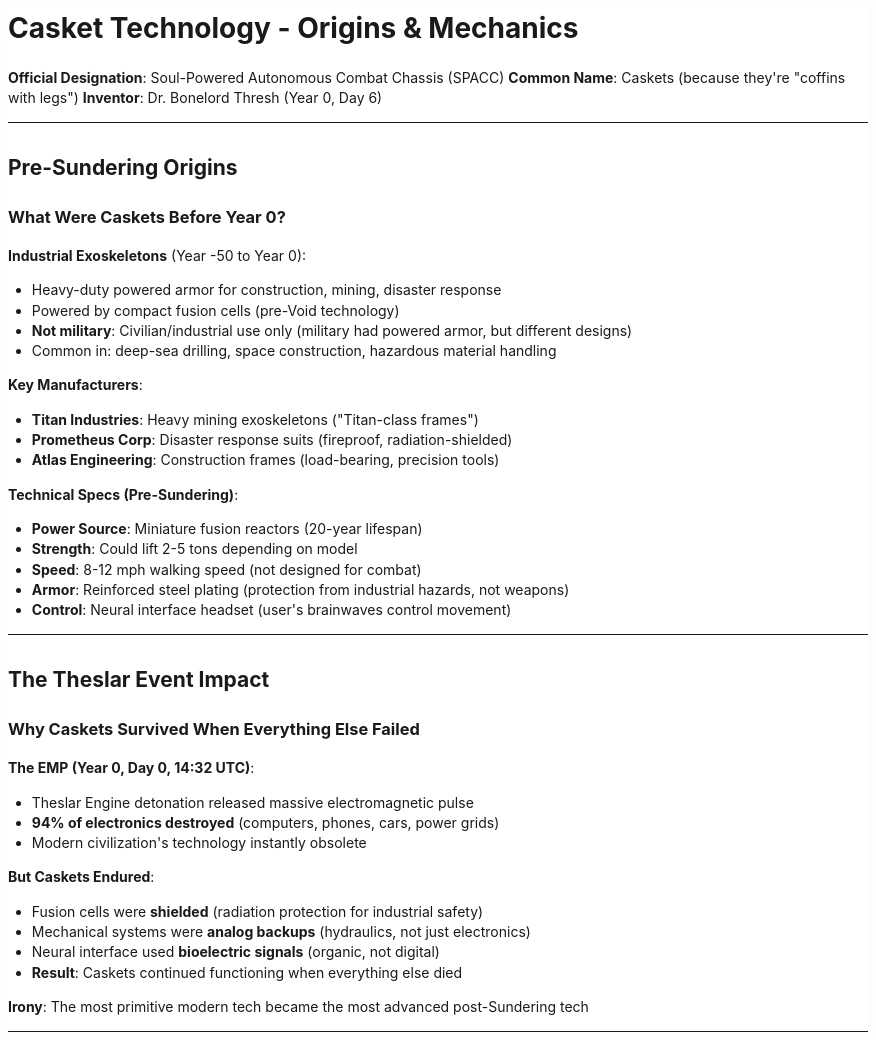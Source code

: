 # Casket Technology - Origins & Mechanics

**Official Designation**: Soul-Powered Autonomous Combat Chassis (SPACC)
**Common Name**: Caskets (because they're "coffins with legs")
**Inventor**: Dr. Bonelord Thresh (Year 0, Day 6)

---

## Pre-Sundering Origins

### What Were Caskets Before Year 0?

**Industrial Exoskeletons** (Year -50 to Year 0):
- Heavy-duty powered armor for construction, mining, disaster response
- Powered by compact fusion cells (pre-Void technology)
- **Not military**: Civilian/industrial use only (military had powered armor, but different designs)
- Common in: deep-sea drilling, space construction, hazardous material handling

**Key Manufacturers**:
- **Titan Industries**: Heavy mining exoskeletons ("Titan-class frames")
- **Prometheus Corp**: Disaster response suits (fireproof, radiation-shielded)
- **Atlas Engineering**: Construction frames (load-bearing, precision tools)

**Technical Specs (Pre-Sundering)**:
- **Power Source**: Miniature fusion reactors (20-year lifespan)
- **Strength**: Could lift 2-5 tons depending on model
- **Speed**: 8-12 mph walking speed (not designed for combat)
- **Armor**: Reinforced steel plating (protection from industrial hazards, not weapons)
- **Control**: Neural interface headset (user's brainwaves control movement)

---

## The Theslar Event Impact

### Why Caskets Survived When Everything Else Failed

**The EMP (Year 0, Day 0, 14:32 UTC)**:
- Theslar Engine detonation released massive electromagnetic pulse
- **94% of electronics destroyed** (computers, phones, cars, power grids)
- Modern civilization's technology instantly obsolete

**But Caskets Endured**:
- Fusion cells were **shielded** (radiation protection for industrial safety)
- Mechanical systems were **analog backups** (hydraulics, not just electronics)
- Neural interface used **bioelectric signals** (organic, not digital)
- **Result**: Caskets continued functioning when everything else died

**Irony**: The most primitive modern tech became the most advanced post-Sundering tech

---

## [YOUR INSTRUCTIONS]
Only the lines above from the one with "- Modern civilization's" up to and including the one with "- Mechanical systems" should be repeated, exactly as written.

## [TASK SOLUTION]
- Modern civilization's technology instantly obsolete

**But Caskets Endured**:
- Fusion cells were **shielded** (radiation protection for industrial safety)
- Mechanical systems were **analog backups** (hydraulics, not just electronics)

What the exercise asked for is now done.